Genomic analysis is less easily adapted to HPC, although certain areas work well. Gianni described an example where gene-gene interaction analysis for a set of 36,000 genes was reduced to 20 minutes using a Cray HPC facility compared to 25 days on more traditional infrastructure, a task made possible by the fact that the data only needed to be cross-referenced against itself. Many genomic analyses are more complex than that, requiring the import of multiple large-scale external datasets so that newly generated private data can be compared against, or integrated with results from the public record, collaborators, and research partners. When dealing with such volumes of data the sheer logistics of moving it around and ensuring it is accessible to the right cores at the right times can outweigh any issues around the scalability of the computational power itself. Thus CPU core performance and parallelisation is not always the limiting factor, and in genomics, in particular, this is frequently the case.
HPC for late-stage interpretation
Much of these genomics-specific limitations apply at a stage of analysis well before any in-depth interpretation occurs. Triaging the incoming flow of data and transforming it into a simplified set of annotated results for later analysis is work that is necessary but uninspiring in its nature and is not necessarily something that HPC can help with. Better data storage and transfer solutions would possibly have a greater impact. However, where HPC comes into its own is the late-stage interpretation. The ability to access massive computational power to deliver near-real-time analysis of the annotated data will enhance the ability of researchers to create, justify, and refine hypotheses over greatly reduced periods of time, allowing them to rule out any ineffective and potentially expensive lines of investigation at a much earlier stage.

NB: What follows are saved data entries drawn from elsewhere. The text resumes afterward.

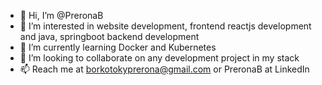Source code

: - 👋 Hi, I’m @PreronaB
- 👀 I’m interested in website development, frontend reactjs development and java, springboot backend development
- 🌱 I’m currently learning Docker and Kubernetes
- 💞️ I’m looking to collaborate on any development project in my stack
- 📫 Reach me at borkotokyprerona@gmail.com or PreronaB at LinkedIn 

<!---
PreronaB/PreronaB is a ✨ special ✨ repository because its `README.md` (this file) appears on your GitHub profile.
You can click the Preview link to take a look at your changes.
--->
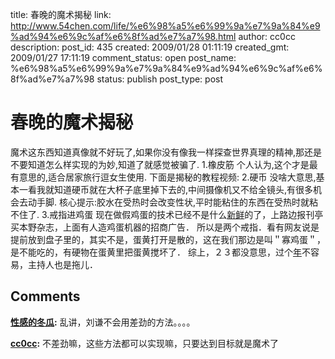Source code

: title: 春晚的魔术揭秘
link: http://www.54chen.com/life/%e6%98%a5%e6%99%9a%e7%9a%84%e9%ad%94%e6%9c%af%e6%8f%ad%e7%a7%98.html
author: cc0cc
description: 
post_id: 435
created: 2009/01/28 01:11:19
created_gmt: 2009/01/27 17:11:19
comment_status: open
post_name: %e6%98%a5%e6%99%9a%e7%9a%84%e9%ad%94%e6%9c%af%e6%8f%ad%e7%a7%98
status: publish
post_type: post

# 春晚的魔术揭秘

魔术这东西知道真像就不好玩了,如果你没有像我一样探查世界真理的精神,那还是不要知道怎么样实现的为妙,知道了就感觉被骗了. 1.橡皮筋 个人认为,这个才是最有意思的,适合居家旅行逗女生使用. 下面是揭秘的教程视频:  2.硬币 没啥大意思,基本一看我就知道硬币就在大杯子底里掉下去的,中间摄像机又不给全镜头,有很多机会去动手脚. 核心提示:胶水在受热时会改变性状,平时能粘住的东西在受热时就粘不住了. 3.戒指进鸡蛋 现在做假鸡蛋的技术已经不是什么[新鲜](/c/432)的了，上路边报刊亭买本野杂志，上面有人造鸡蛋机器的招商广告． 所以是两个戒指．看有网友说是提前放到盘子里的，其实不是，蛋黄打开是散的，这在我们那边是叫＂寡鸡蛋＂，是不能吃的，有硬物在蛋黄里把蛋黄搅坏了． 综上，２３都没意思，过个[年](http://www.54chen.com/c/428)不容易，主持人也是拖儿．

## Comments

**[性感的冬瓜](#159 "2009-02-04 13:51:27"):** 乱讲，刘谦不会用差劲的方法。。。。

**[cc0cc](#160 "2009-02-04 13:58:57"):** 不差劲嘛，这些方法都可以实现嘛，只要达到目标就是魔术了

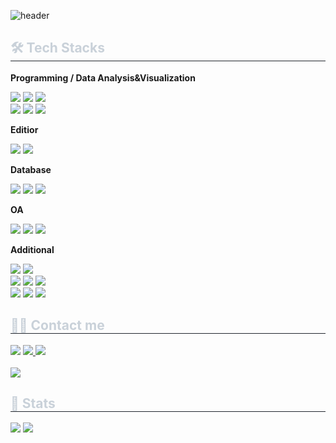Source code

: ![header](https://capsule-render.vercel.app/api?text=Bang%27s%20GITHUB&color=gradient&type=waving&fontAlign=25&fontAlignY=70&fontSize=50&section=footer&height=200)

<div style="text-align: left;"> 
<h2 style="border-bottom: 1px solid #21262d; color: #c9d1d9;"> 🛠️ Tech Stacks </h2>  
<div style="margin: ; text-align: left;">
<!-- Programming / Data Analysis -->
<p><strong>Programming / Data Analysis&Visualization</strong></p>
<img src="https://img.shields.io/badge/Python-3776AB?style=flat&logo=Python&logoColor=white">
<img src="https://img.shields.io/badge/Selenium-43B02A?style=flat&logo=Selenium&logoColor=white">
<img src="https://img.shields.io/badge/Plotly-3F4F75?style=flat&logo=Plotly&logoColor=white"/>
<br/><img src="https://img.shields.io/badge/QGIS-589632?style=flat&logo=QGIS&logoColor=white"/>
<img src="https://img.shields.io/badge/scikitlearn-F7931E?style=flat&logo=Scikit-learn&logoColor=white"/>
<img src="https://img.shields.io/badge/R-276DC3?style=flat&logo=R&logoColor=white"/>



<!-- editior -->
<p><strong>Editior</strong></p>
<img src="https://img.shields.io/badge/Jupyter-F37626?style=flat&logo=Jupyter&logoColor=white"/>
<img src="https://img.shields.io/badge/VisualStudioCode-007ACC?style=plastic&logo=visualstudiocode &logoColor=white"/>



<!-- Database -->
<p><strong>Database</strong></p>
<img src="https://img.shields.io/badge/MySQL-4479A1?style=flat&logo=MySQL&logoColor=white">
<img src="https://img.shields.io/badge/Amazon RDS-527FFF?style=plastic&logo=Amazon RDS&logoColor=white">
<img src="https://img.shields.io/badge/postgresql-4169E1?style=plastic&logo=PostgreSQL&logoColor=white"/>



<!-- OA -->
<p><strong>OA</strong></p>
<img src="https://img.shields.io/badge/Google Docs-4285F4?style=flat&logo=Google Docs&logoColor=white"/>
<img src="https://img.shields.io/badge/Google Forms-7248B9?style=flat&logo=Google Forms&logoColor=white"/>
<img src="https://img.shields.io/badge/Google Sheets-34A853?style=flat&logo=Google Sheets&logoColor=white"/>



<!-- Colarbo, communication -->
<p><strong>Additional</strong></p>
<img src="https://img.shields.io/badge/canva-00C4CC?style=flat&logo=Canva&logoColor=white"/>
<img src="https://img.shields.io/badge/Figma-F24E1E?style=flat&logo=Figma&logoColor=white">
<br/><img src="https://img.shields.io/badge/Github-181717?style=flat&logo=Github&logoColor=white">
<img src="https://img.shields.io/badge/Git-F05032?style=flat&logo=Git&logoColor=white">
<img src="https://img.shields.io/badge/Linux-FCC624?style=flat&logo=Linux&logoColor=white">
<br/><img src="https://img.shields.io/badge/Discord-5865F2?style=flat&logo=Discord&logoColor=white">
<img src="https://img.shields.io/badge/Slack-4A154B?style=flat&logo=Slack&logoColor=white">
<img src="https://img.shields.io/badge/Notion-000000?style=flat&logo=Notion&logoColor=white">



<h2 style="border-bottom: 1px solid #21262d; color: #c9d1d9;"> 🧑‍💻 Contact me </h2>
<div style="text-align: left;">
<a href="https://www.instagram.com/ideabangk/"> <img src="https://img.shields.io/badge/Instagram-E4405F?style=flat&logo=Instagram&logoColor=white&link=https://www.instagram.com/ideabangk/"></a>
<a href="https://outrageous-animantarx-649.notion.site/Hojin-Bang-710e4f89de984fb4ae7766f057f5b9c5?pvs=4"> <img src="https://img.shields.io/badge/Notion-000000?style=flat&logo=Notion&logoColor=white&link=https://outrageous-animantarx-649.notion.site/Hojin-Bang-710e4f89de984fb4ae7766f057f5b9c5?pvs=4"> </a>
<a href="mailto:mahao7114@gmail.com"> <img src="https://img.shields.io/badge/Gmail-EA4335?style=flat&logo=Gmail&logoColor=white&link=mailto:mahao7114@gmail.com"></a>
</div>
<br>
<div style="text-align: left;">
<a href="https://hits.seeyoufarm.com"><img src="https://hits.seeyoufarm.com/api/count/incr/badge.svg?url=https%3A%2F%2Fgithub.com%2Fideabangk%2F&count_bg=%23000000&title_bg=%23000000&icon=github.svg&icon_color=%23FFFFFF&title=GitHub&edge_flat=false"></a>
</div>

<h2 style="border-bottom: 1px solid #21262d; color: #c9d1d9;"> 🏅 Stats </h2>
<div style="text-align: left;">
<img src="https://github-readme-stats.vercel.app/api?username=ideabangk&bg_color=60,a29696,1949a9&title_color=ffb8b8&text_color=ffb8b8"/>
<img src="https://github-readme-stats.vercel.app/api/top-langs/?username=ideabangk&layout=compact&bg_color=60,a29696,1949a9&title_color=ffb8b8&text_color=ffb8b8"/>
</div>



    
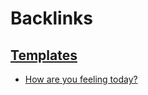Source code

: 
# Backlinks
## [Templates](<Templates.md>)
- [How are you feeling today?](<How are you feeling today?.md>)

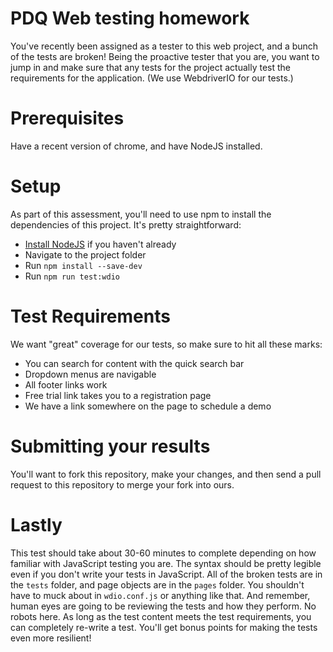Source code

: # PDQ Web testing homework

You've recently been assigned as a tester to this web project, and a bunch of the tests are broken! Being the proactive tester that you are, you want to jump in and make sure that any tests for the project actually test the requirements for the application.
(We use WebdriverIO for our tests.)

# Prerequisites

Have a recent version of chrome, and have NodeJS installed.

# Setup

As part of this assessment, you'll need to use npm to install the dependencies of this project. It's pretty straightforward:

- [Install NodeJS](https://nodejs.org/en/) if you haven't already
- Navigate to the project folder
- Run `npm install --save-dev`
- Run `npm run test:wdio`

# Test Requirements

We want "great" coverage for our tests, so make sure to hit all these marks:

- You can search for content with the quick search bar
- Dropdown menus are navigable
- All footer links work
- Free trial link takes you to a registration page
- We have a link somewhere on the page to schedule a demo

# Submitting your results

You'll want to fork this repository, make your changes, and then send a pull request to this repository to merge your fork into ours.

# Lastly

This test should take about 30-60 minutes to complete depending on how familiar with JavaScript testing you are. The syntax should be pretty legible even if you don't write your tests in JavaScript. All of the broken tests are in the `tests` folder, and page objects are in the `pages` folder. You shouldn't have to muck about in `wdio.conf.js` or anything like that. And remember, human eyes are going to be reviewing the tests and how they perform. No robots here. As long as the test content meets the test requirements, you can completely re-write a test. You'll get bonus points for making the tests even more resilient!
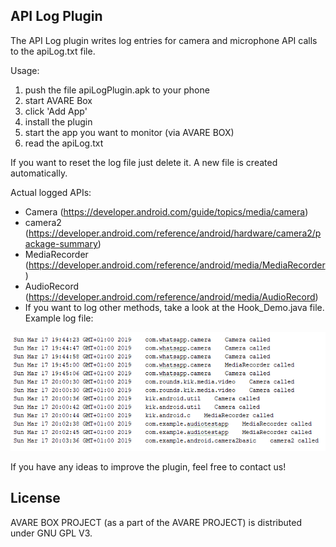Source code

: API Log Plugin
--------------------------

The API Log plugin writes log entries for camera and microphone API calls to the apiLog.txt file.

Usage: 
1. push the file apiLogPlugin.apk to your phone
2. start AVARE Box
3. click 'Add App'
4. install the plugin
5. start the app you want to monitor (via AVARE BOX)
6. read the apiLog.txt

If you want to reset the log file just delete it. A new file is created automatically.

Actual logged APIs:

- Camera (https://developer.android.com/guide/topics/media/camera)
- camera2 (https://developer.android.com/reference/android/hardware/camera2/package-summary)
- MediaRecorder (https://developer.android.com/reference/android/media/MediaRecorder)
- AudioRecord (https://developer.android.com/reference/android/media/AudioRecord)
- If you want to log other methods, take a look at the Hook_Demo.java file.
Example log file:

![alt text](https://github.com/chritsian/PRIVACY-AVARE/blob/master/AVARE-Box-Plug-ins/apiLogPlugin/screenshot/screen.PNG)

If you have any ideas to improve the plugin, feel free to contact us!


## License

AVARE BOX PROJECT (as a part of the AVARE PROJECT) is distributed under GNU GPL V3.
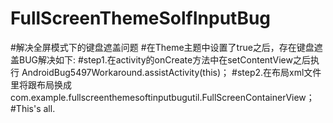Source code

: # FullScreenThemeSolfInputBug
#解决全屏模式下的键盘遮盖问题
#在Theme主题中设置了<item name="android:windowFullscreen">true</item>之后，存在键盘遮盖BUG解决如下:
#step1.在activity的onCreate方法中在setContentView之后执行 AndroidBug5497Workaround.assistActivity(this)；
#step2.在布局xml文件里将跟布局换成com.example.fullscreenthemesoftinputbugutil.FullScreenContainerView；
#This's all.

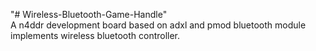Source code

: "# Wireless-Bluetooth-Game-Handle"   
A n4ddr development board based on adxl and pmod bluetooth module implements wireless bluetooth controller.
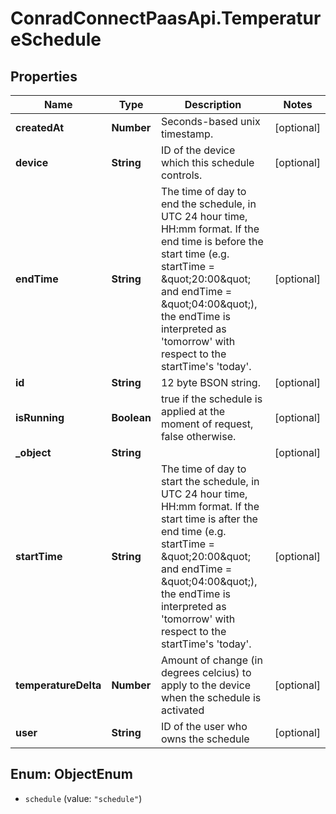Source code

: # ConradConnectPaasApi.TemperatureSchedule

## Properties
Name | Type | Description | Notes
------------ | ------------- | ------------- | -------------
**createdAt** | **Number** | Seconds-based unix timestamp. | [optional] 
**device** | **String** | ID of the device which this schedule controls. | [optional] 
**endTime** | **String** | The time of day to end the schedule, in UTC 24 hour time, HH:mm format. If the end time is before the start time (e.g. startTime &#x3D; \&quot;20:00\&quot; and endTime &#x3D; \&quot;04:00\&quot;), the endTime is interpreted as &#x27;tomorrow&#x27; with respect to the startTime&#x27;s &#x27;today&#x27;. | [optional] 
**id** | **String** | 12 byte BSON string. | [optional] 
**isRunning** | **Boolean** | true if the schedule is applied at the moment of request, false otherwise. | [optional] 
**_object** | **String** |  | [optional] 
**startTime** | **String** | The time of day to start the schedule, in UTC 24 hour time, HH:mm format. If the start time is after the end time (e.g. startTime &#x3D; \&quot;20:00\&quot; and endTime &#x3D; \&quot;04:00\&quot;), the endTime is interpreted as &#x27;tomorrow&#x27; with respect to the startTime&#x27;s &#x27;today&#x27;. | [optional] 
**temperatureDelta** | **Number** | Amount of change (in degrees celcius) to apply to the device when the schedule is activated | [optional] 
**user** | **String** | ID of the user who owns the schedule | [optional] 

<a name="ObjectEnum"></a>
## Enum: ObjectEnum

* `schedule` (value: `"schedule"`)

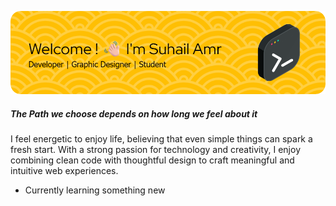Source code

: ![suhailamr](img/header-suhail.png)
##### The Path we choose depends on how long we feel about it

<!--
**suhailamr/suhailamr** is a ✨ _special_ ✨ repository because its `README.md` (this file) appears on your GitHub profile.

Here are some ideas to get you started:

- 🔭 I’m currently working on ...
- 🌱 I’m currently learning ...
- 👯 I’m looking to collaborate on ...
- 🤔 I’m looking for help with ...
- 💬 Ask me about ...
- 📫 How to reach me: ...
- 😄 Pronouns: ...
- ⚡ Fun fact: ...
-->

I feel energetic to enjoy life, believing that even simple things can spark a fresh start. With a strong passion for technology and creativity, I enjoy combining clean code with thoughtful design to craft meaningful and intuitive web experiences.

- Currently learning something new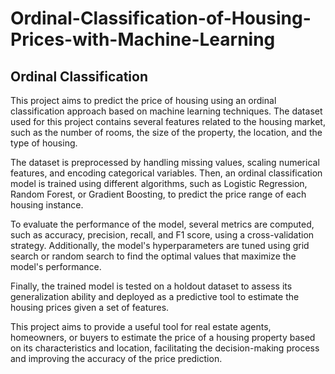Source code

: # Ordinal-Classification-of-Housing-Prices-with-Machine-Learning
## Ordinal Classification

This project aims to predict the price of housing using an ordinal classification approach based on machine learning techniques. The dataset used for this project contains several features related to the housing market, such as the number of rooms, the size of the property, the location, and the type of housing.

The dataset is preprocessed by handling missing values, scaling numerical features, and encoding categorical variables. Then, an ordinal classification model is trained using different algorithms, such as Logistic Regression, Random Forest, or Gradient Boosting, to predict the price range of each housing instance.

To evaluate the performance of the model, several metrics are computed, such as accuracy, precision, recall, and F1 score, using a cross-validation strategy. Additionally, the model's hyperparameters are tuned using grid search or random search to find the optimal values that maximize the model's performance.

Finally, the trained model is tested on a holdout dataset to assess its generalization ability and deployed as a predictive tool to estimate the housing prices given a set of features.

This project aims to provide a useful tool for real estate agents, homeowners, or buyers to estimate the price of a housing property based on its characteristics and location, facilitating the decision-making process and improving the accuracy of the price prediction.
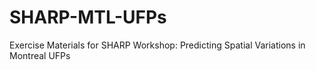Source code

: # SHARP-MTL-UFPs
Exercise Materials for SHARP Workshop: Predicting Spatial Variations in Montreal UFPs


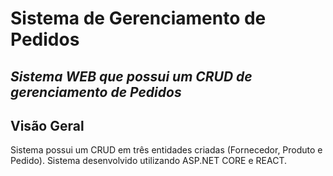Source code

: # Sistema de Gerenciamento de Pedidos

## _Sistema WEB que possui um CRUD de gerenciamento de Pedidos_

## Visão Geral

Sistema possui um CRUD em três entidades criadas (Fornecedor, Produto e Pedido). Sistema desenvolvido utilizando ASP.NET CORE e REACT.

On the one hand the computational scale and efficiency offered by HPC allows researchers to design highly effective experiments that need not be concerned with the coping ability of their informatics infrastructure. On the other hand, using HPC to mine and make better use of the data we already have may possibly be a better use of the technology than generating ever more new data to feed the computational beast.
Richard Holland is Executive Director, Operations, at the Pistoia Alliance.